Monday, May 9, 2016

AMERICAN CAPITALISM BEGAN TO FAIL IN ABOUT 1973-----Episode 19

              PENTAGON'S MASTER PLAN FOR 1984--1988

    The Pentagon's master plan for 1984---1988 ranked defense of the Middle East second only to the defense of North America and Western Europe. The plan explained : 

     Our principal objectives are to assure continued access to the Persian Gulf oil and to prevent the Soviets from acquiring political--military control of the oil directly or through proxies. It is essential that the Soviet Union be confronted with the prospect of a major conflict should it seek to reach oil resources of the Gulf. Whatever the circumstances, we should be prepared to introduce American forces directly into the region should it appear that the security of access to Pesian Gulf oil is threatened. 

   To put this into effect, the United States spent a billion dollars modernizing military bases and deployed nuclear-armed cruise missiles to Comiso, Italy, from which they could reach targets throughout the Middle East. It inserted itself into the middle of the Iran-Iraq War. It provided arms to Iran, helping it turn the tide and begin advancing, by mid-1982, toward Basra, Iraq's second largest city. Administration officials then had a change of heart and decided to do "whatever was necessary and legal" to prevent an Iranian victory. They did so knowing full well knowing that Iraq was using chemical weapons. On November 1, senior State Department official Jonathan Howe informed Secretary of State Shultz that Iraq was resorting to "almost daily use of CW" against Iran. In December 1983, Reagan sent special envoy Donald Rumsfeld to Baghdad to meet with Saddam Hussein. The U.S. Embassy reported that Saddam showed "obvious pleasure" at Rumsfeld's visit and the letter he presented from the president. 

   Rumsfeld assured Saddam that the United States was doing all it could to cut off arms sales to Iran. 

   Rumsfelt returned for a second visit the following March, partly to assure Saddam that the United States' priority was defeating Iran, not punishing Iraq for using chemical weapons. Howard Teicher, a Reagan NSC Iraq expert, later admitted in a sworn affidavit that the United States had "actively supported the Iraqi war effort by supplying the Iraqis with billions of dollars of credits, by providing military intelligence and advice to the Iraqis, and by closely monitoring third country arms sales to Iraq to make sure Iraq had the military weaponry required." More than sixty officers at the Defense Intelligence Agency provided combat planning assistance. Teicher reported that Casey used a Chilean company to deliver cluster bombs, which could effectively repel Iran's human-wave attacks. U.S., British, and German arms manufacturers happily supplied Iraq's growing needs. Under license by the Commerce Committee, U.S. companies shipped several strains of anthrax that were later used in Iraq's biological weapons program and insecticides that could be used for chemical warfare. The Iraqi military brazenly warned in February 1984 "the invaders should know that for every harmful insect there is an insecticide capable of annihilating it whatever the number and Iraq possesses the insecticide. " 

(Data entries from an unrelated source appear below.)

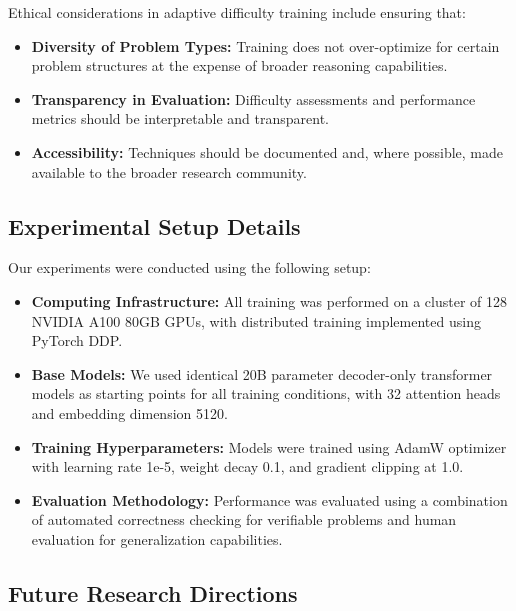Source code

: Ethical considerations in adaptive difficulty training include ensuring that:

\begin{itemize}
    \item \textbf{Diversity of Problem Types:} Training does not over-optimize for certain problem structures at the expense of broader reasoning capabilities.
    
    \item \textbf{Transparency in Evaluation:} Difficulty assessments and performance metrics should be interpretable and transparent.
    
    \item \textbf{Accessibility:} Techniques should be documented and, where possible, made available to the broader research community.
\end{itemize}

\subsection{Experimental Setup Details}

Our experiments were conducted using the following setup:
\begin{itemize}
    \item \textbf{Computing Infrastructure:} All training was performed on a cluster of 128 NVIDIA A100 80GB GPUs, with distributed training implemented using PyTorch DDP.
    
    \item \textbf{Base Models:} We used identical 20B parameter decoder-only transformer models as starting points for all training conditions, with 32 attention heads and embedding dimension 5120.
    
    \item \textbf{Training Hyperparameters:} Models were trained using AdamW optimizer with learning rate 1e-5, weight decay 0.1, and gradient clipping at 1.0.
    
    \item \textbf{Evaluation Methodology:} Performance was evaluated using a combination of automated correctness checking for verifiable problems and human evaluation for generalization capabilities.
\end{itemize}

\subsection{Future Research Directions}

   Iran asked for a UN Security Council investigation. Although U.S. intelligence reports confirmed Iran's charges, the United States remained silent for several more months, before finally criticizing the Iraqi use of chemical warfare in early March. But when Iran proposed a UN resolution condemning Iraq's use of chemical weapons, U.S. Ambassador Kirkpatrick lobbied other countries to render "no decision." Upon the Iraqi ambassador's suggestion, the United States preempted the Iranian measure by getting a presidential statement in late March opposing the use of chemical weapons but not mentioning Iraq as the guilty party. In November 1984, the United States restored diplomatic relations with Iraq. Not only did the use of chemical warfare persist until the end of the with Iran, but in late 1987, the Iraqi air force began dropping chemical weapons against Iraq's own Kurdish citizens, whom the government accused of supporting Iran. The attacks against rebel-controlled villages peaked with the chemical warfare assault on the village of Halabjah in March 1988. Despite widespread outrage in the United States, including many from inside the administration, U.S. intelligence aid to Iraq actually increased in 1988 and, in December 1988, the government authorized a sale to Iraq of $1.5  million in insecticides by Dow Chemical, the manufacturer of the napalm used in Vietnam.